David Cameron, Conservative leader, prime minister's questions, 26 November 2008
The analysis
Not so long ago, Labour swore by a fiscal rule that said the country's debt would not be allowed to exceed 40 per cent of national income in any one year. But Monday's pre-budget report threw this out in the interests of repairing the damage of the recession, allowing debt to rise, and rise, and rise.
Whether it will double, however, depends whether you measure it in pounds, or as a proportion of national income.
Cameron goes for the former - as he says in parliament today, debt was indeed £526.8bn last financial year; the PBR estimates that this year it will reach £602.0bn.
In 2013-14 it's projected to reach £1,084bn (£1.08 trillion), so slightly more than a doubling in pounds billion terms, compared to last year.
But the more usual way to make debt comparisons over time, or internationally, is as a proportion of national income. This gives a more representative indication of an economy's balance sheet: the bigger the economy, the bigger the debt in currency terms it would be expected to carry.
This measure gives a different picture: believe it or not, the government's official predictions are for the economy to grow from the end of next year.
Last year, the national debt was 36.3 per cent of GDP; it's expected to be 41.2 per cent of GDP this year, and final 2013-14 figure tots in at 57.4 per cent.
The change from 36.3 per cent to 57.4 per cent isn't anything like a doubling - it's a 58 per cent increase.
So Cameron's claim's not wrong, but, as with many damned statistics, it doesn't necessarily give the whole picture.
The sources
Pre-budget report 2008 (.pdf)
The claim
"[Brown's] VAT cut will benefit big spenders much more than it benefits hard-pressed families."
Nick Clegg, Lib Dem leader, prime minister's questions, 26 November 2008
"The cut in VAT will benefit low-income families and he should understand that is the case."
Gordon Brown, prime minister, prime minister's questions, 26 November 2008
The analysis
Value-added tax is being cut temporarily from 17.5 per cent to 15 per cent from next month. Assuming shops pass on the cut, low-income families will indeed benefit - as will anyone who buys anything subject to VAT. But Brown doesn't really answer Clegg's point - who will benefit the most?
VAT is essentially a tax on spending, although it's not charged on a number of "necessities" - such as food, children's clothing and public transport.
The people who spend the most money, therefore, pay the most VAT. But the tax is regressive - it has a disproportionate effect on poorer people, as their spending makes up a higher proportion of their income.
That said, because VAT is not charged on essential items, the households that spend more tend to pay VAT on a greater proportion of their spending, as they have more cash to splash on so-called luxury items.
To complicate things further, some households with a lower income actually have higher spending - perhaps because they temporarily need to spend more money, or perhaps because their low income is temporary - because of, say, unemployment or life changes such as retirement or having children.

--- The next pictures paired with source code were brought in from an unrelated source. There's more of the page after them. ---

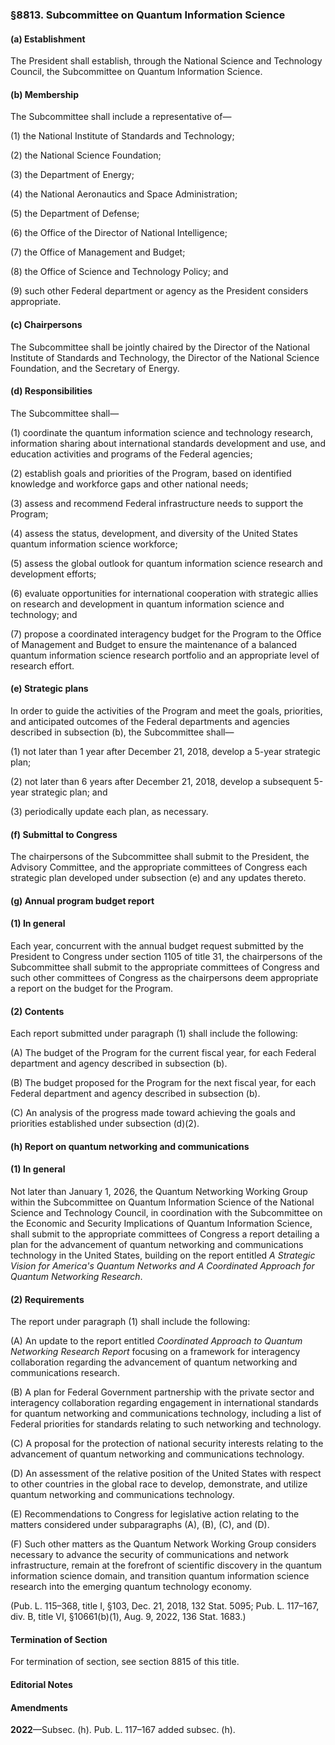 ### §8813. Subcommittee on Quantum Information Science ###

#### (a) Establishment ####

The President shall establish, through the National Science and Technology Council, the Subcommittee on Quantum Information Science.

#### (b) Membership ####

The Subcommittee shall include a representative of—

(1) the National Institute of Standards and Technology;

(2) the National Science Foundation;

(3) the Department of Energy;

(4) the National Aeronautics and Space Administration;

(5) the Department of Defense;

(6) the Office of the Director of National Intelligence;

(7) the Office of Management and Budget;

(8) the Office of Science and Technology Policy; and

(9) such other Federal department or agency as the President considers appropriate.

#### (c) Chairpersons ####

The Subcommittee shall be jointly chaired by the Director of the National Institute of Standards and Technology, the Director of the National Science Foundation, and the Secretary of Energy.

#### (d) Responsibilities ####

The Subcommittee shall—

(1) coordinate the quantum information science and technology research, information sharing about international standards development and use, and education activities and programs of the Federal agencies;

(2) establish goals and priorities of the Program, based on identified knowledge and workforce gaps and other national needs;

(3) assess and recommend Federal infrastructure needs to support the Program;

(4) assess the status, development, and diversity of the United States quantum information science workforce;

(5) assess the global outlook for quantum information science research and development efforts;

(6) evaluate opportunities for international cooperation with strategic allies on research and development in quantum information science and technology; and

(7) propose a coordinated interagency budget for the Program to the Office of Management and Budget to ensure the maintenance of a balanced quantum information science research portfolio and an appropriate level of research effort.

#### (e) Strategic plans ####

In order to guide the activities of the Program and meet the goals, priorities, and anticipated outcomes of the Federal departments and agencies described in subsection (b), the Subcommittee shall—

(1) not later than 1 year after December 21, 2018, develop a 5-year strategic plan;

(2) not later than 6 years after December 21, 2018, develop a subsequent 5-year strategic plan; and

(3) periodically update each plan, as necessary.

#### (f) Submittal to Congress ####

The chairpersons of the Subcommittee shall submit to the President, the Advisory Committee, and the appropriate committees of Congress each strategic plan developed under subsection (e) and any updates thereto.

#### (g) Annual program budget report ####

#### (1) In general ####

Each year, concurrent with the annual budget request submitted by the President to Congress under section 1105 of title 31, the chairpersons of the Subcommittee shall submit to the appropriate committees of Congress and such other committees of Congress as the chairpersons deem appropriate a report on the budget for the Program.

#### (2) Contents ####

Each report submitted under paragraph (1) shall include the following:

(A) The budget of the Program for the current fiscal year, for each Federal department and agency described in subsection (b).

(B) The budget proposed for the Program for the next fiscal year, for each Federal department and agency described in subsection (b).

(C) An analysis of the progress made toward achieving the goals and priorities established under subsection (d)(2).

#### (h) Report on quantum networking and communications ####

#### (1) In general ####

Not later than January 1, 2026, the Quantum Networking Working Group within the Subcommittee on Quantum Information Science of the National Science and Technology Council, in coordination with the Subcommittee on the Economic and Security Implications of Quantum Information Science, shall submit to the appropriate committees of Congress a report detailing a plan for the advancement of quantum networking and communications technology in the United States, building on the report entitled *A Strategic Vision for America's Quantum Networks and A Coordinated Approach for Quantum Networking Research*.

#### (2) Requirements ####

The report under paragraph (1) shall include the following:

(A) An update to the report entitled *Coordinated Approach to Quantum Networking Research Report* focusing on a framework for interagency collaboration regarding the advancement of quantum networking and communications research.

(B) A plan for Federal Government partnership with the private sector and interagency collaboration regarding engagement in international standards for quantum networking and communications technology, including a list of Federal priorities for standards relating to such networking and technology.

(C) A proposal for the protection of national security interests relating to the advancement of quantum networking and communications technology.

(D) An assessment of the relative position of the United States with respect to other countries in the global race to develop, demonstrate, and utilize quantum networking and communications technology.

(E) Recommendations to Congress for legislative action relating to the matters considered under subparagraphs (A), (B), (C), and (D).

(F) Such other matters as the Quantum Network Working Group considers necessary to advance the security of communications and network infrastructure, remain at the forefront of scientific discovery in the quantum information science domain, and transition quantum information science research into the emerging quantum technology economy.

(Pub. L. 115–368, title I, §103, Dec. 21, 2018, 132 Stat. 5095; Pub. L. 117–167, div. B, title VI, §10661(b)(1), Aug. 9, 2022, 136 Stat. 1683.)

#### Termination of Section ####

For termination of section, see section 8815 of this title.

#### **Editorial Notes** ####

#### Amendments ####

**2022**—Subsec. (h). Pub. L. 117–167 added subsec. (h).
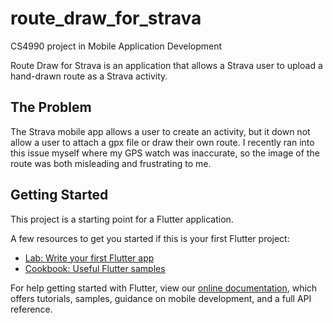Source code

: # route_draw_for_strava

CS4990 project in Mobile Application Development

Route Draw for Strava is an application that allows a Strava user to upload a hand-drawn route as a Strava activity.

## The Problem

The Strava mobile app allows a user to create an activity, but it down not allow a user to attach a
gpx file or draw their own route. I recently ran into this issue myself where my GPS watch was inaccurate,
so the image of the route was both misleading and frustrating to me.

## Getting Started

This project is a starting point for a Flutter application.

A few resources to get you started if this is your first Flutter project:

- [Lab: Write your first Flutter app](https://flutter.dev/docs/get-started/codelab)
- [Cookbook: Useful Flutter samples](https://flutter.dev/docs/cookbook)

For help getting started with Flutter, view our
[online documentation](https://flutter.dev/docs), which offers tutorials,
samples, guidance on mobile development, and a full API reference.
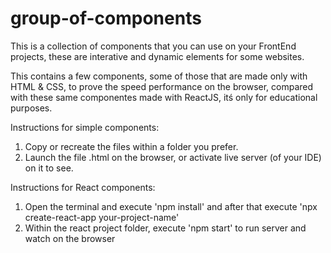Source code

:# group-of-components
This is a collection of components that you can use on your FrontEnd projects, these are interative and dynamic elements for some websites.

This contains a few components, some of those that are made only with HTML & CSS, to prove the speed performance on the browser, compared with these same componentes made with ReactJS, itś only for educational purposes.

Instructions for simple components:

1. Copy or recreate the files within a folder you prefer.
2. Launch the file .html on the browser, or activate live server (of your IDE) on it to see.

Instructions for React components: 

1. Open the terminal and execute 'npm install' and after that execute 'npx create-react-app your-project-name'
2. Within the react project folder, execute 'npm start' to run server and watch on the browser
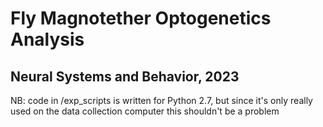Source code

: # Fly Magnotether Optogenetics Analysis
## Neural Systems and Behavior, 2023


NB: code in /exp_scripts is written for Python 2.7, but since it's only really used on the data collection computer this shouldn't be a problem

So it's arguable whether all the households should be lined up and measured according to how much they seem to earn, or how much they spend.
Unfortunately for those after a quick answer, in this case, both measures give a different picture.
The government is also permanently increasing alcohol, cigarette and fuel duty to offset some of the VAT changes. The Institute for Fiscal Studies estimates the biggest gainers from the combined VAT and duty changes - as a proportion of their net income - are, by a long way, the poorest 10 per cent of the population.
The next poorest 20 per cent make the next biggest gains, after which the picture becomes less pronounced.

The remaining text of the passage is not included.